Damn. The knot on this thing was still not right. She'd retied it six or seven times now, and the line was so crimped that she was going to have to give up and cut it off.

She looked down at the discarded pieces of fishing line that were piled up around her feet. They looked like broken strands of vermicelli.

That made her hungry. But it was only ten-thirty, and if she ate her lunch now, the rest of the afternoon would drag. Still. She glanced over at the cooler. Those thick bologna sandwiches would taste great. Quinn hadn't had bologna sandwiches since she was a kid—but when she snuck into the kitchen last night to scare up
something for her lunch today, Gwen was in there making herself one. Quinn hadn't seen much of her since they'd arrived, and that disappointed her. They'd had some fun together in California.

“Why are you up so late?” Quinn asked her.

She thought about their one-night stand in San Diego last year. Gwen was an early riser. Or it could just have been that Gwen wanted to leave Quinn's hotel room before anyone else would be up to see her make the walk of shame back to her own floor.

“I couldn't sleep because I had the munchies,” Gwen explained. “There aren't many options back here, but I found this big ring of sandwich meat in the walk-in cooler.”

“What is it?”

Gwen hacked off another big slice. “It's Lebanon Bologna.” She handed a piece of it to Quinn. “Oddly, it's Canadian. Really pretty good.”

Quinn took it from her and sniffed it. “I don't really like lunch meat.”

“This isn't like any Oscar Mayer stuff you've ever had. Try it.”

Quinn took a small bite. It was good. Beefy. It tasted like mild salami. She looked it over. “What are all these little white flecks in it?”

“It's best not to ask.”

Quinn ate the rest of it. “Why did you say it's ‘oddly' Canadian?”

Gwen was now piling several rings of the mystery meat atop a thick slice of bread. “Because it's a Pennsylvania thing. Amish, I think.”

“Amish? They live in Canada?”

“Who knows?” Gwen finished making her sandwich. “They keep moving further and further away to find cheaper land, so it wouldn't surprise me.”

Quinn didn't have any trouble understanding that one. She pretty much wanted to avoid civilization, too. But only in places where she could still get Harley parts.

Gwen held up the sandwich. “Do you want one?”

Quinn nodded. “I came in here to make something for my lunch tomorrow.”

“Are you going fishing again?”

Quinn nodded.

Gwen began making the sandwich.

“Can I have two?” Quinn asked.

“Sure.
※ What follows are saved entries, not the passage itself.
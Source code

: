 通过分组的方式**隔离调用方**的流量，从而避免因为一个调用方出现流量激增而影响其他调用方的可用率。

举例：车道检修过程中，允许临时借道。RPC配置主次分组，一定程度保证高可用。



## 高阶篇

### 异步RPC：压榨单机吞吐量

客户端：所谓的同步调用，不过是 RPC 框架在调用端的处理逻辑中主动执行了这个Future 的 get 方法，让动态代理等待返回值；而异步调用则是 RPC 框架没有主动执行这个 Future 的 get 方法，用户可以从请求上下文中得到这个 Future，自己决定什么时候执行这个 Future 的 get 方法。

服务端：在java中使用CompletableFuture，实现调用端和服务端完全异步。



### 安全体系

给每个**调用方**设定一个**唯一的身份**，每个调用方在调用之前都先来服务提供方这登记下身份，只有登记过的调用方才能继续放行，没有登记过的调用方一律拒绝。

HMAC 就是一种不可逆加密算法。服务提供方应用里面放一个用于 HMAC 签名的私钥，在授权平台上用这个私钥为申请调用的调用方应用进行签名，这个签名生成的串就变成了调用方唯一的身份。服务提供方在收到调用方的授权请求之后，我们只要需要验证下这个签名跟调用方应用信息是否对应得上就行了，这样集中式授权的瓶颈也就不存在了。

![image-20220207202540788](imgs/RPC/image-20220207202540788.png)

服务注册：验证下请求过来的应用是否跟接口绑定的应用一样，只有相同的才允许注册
There's also some liverwurst back there, if you'd rather have that.”

Quinn looked over her shoulder at the walk-in cooler. “No. I hate that stuff.”

Gwen chuckled. “Bologna, it is. Mustard?”

Quinn nodded.

“Brown or yellow?”

Quinn thought about it. “One of each?”

Gwen smiled. “That can happen.”

Quinn watched her assemble the two sandwiches. She noticed that Gwen had a large glass of wine sitting on the cutting board beside her plate. “Where'd you get the drink?”

“My room. I brought some of my own. Do you want some? I can get you a glass.”

“No. It's okay. I was hoping I could score a couple of those Backcast ales to take out with me tomorrow.”

“You're on your own with that one.” Gwen smiled at her. “I could, however, point you in the direction of some aspic.”

“No thanks. That stuff tastes like shit.”

“You won't get any argument from me.”

Quinn got an idea. “Where is it?”

“In a huge vat in the cooler, right next to the salad stuff. Why?”

“I might take a little bit of it with me tomorrow.”

“Why? You think it might taste better out on the water?”

“You never know.” Quinn looked around for a container. “Anything I can put it in?”

Gwen handed her a Ziploc bag. “How about one of these?”

“Perfect.”

Gwen wrapped up the two sandwiches while Quinn retrieved the bowl of aspic. She handed Quinn a spoon so she could scoop some out to fill her plastic bag. “You know, the food at this place is really first rate. I don't understand their fascination with this nasty stuff.”

“I guess somebody here really likes it. Maybe it's some kind of local thing?”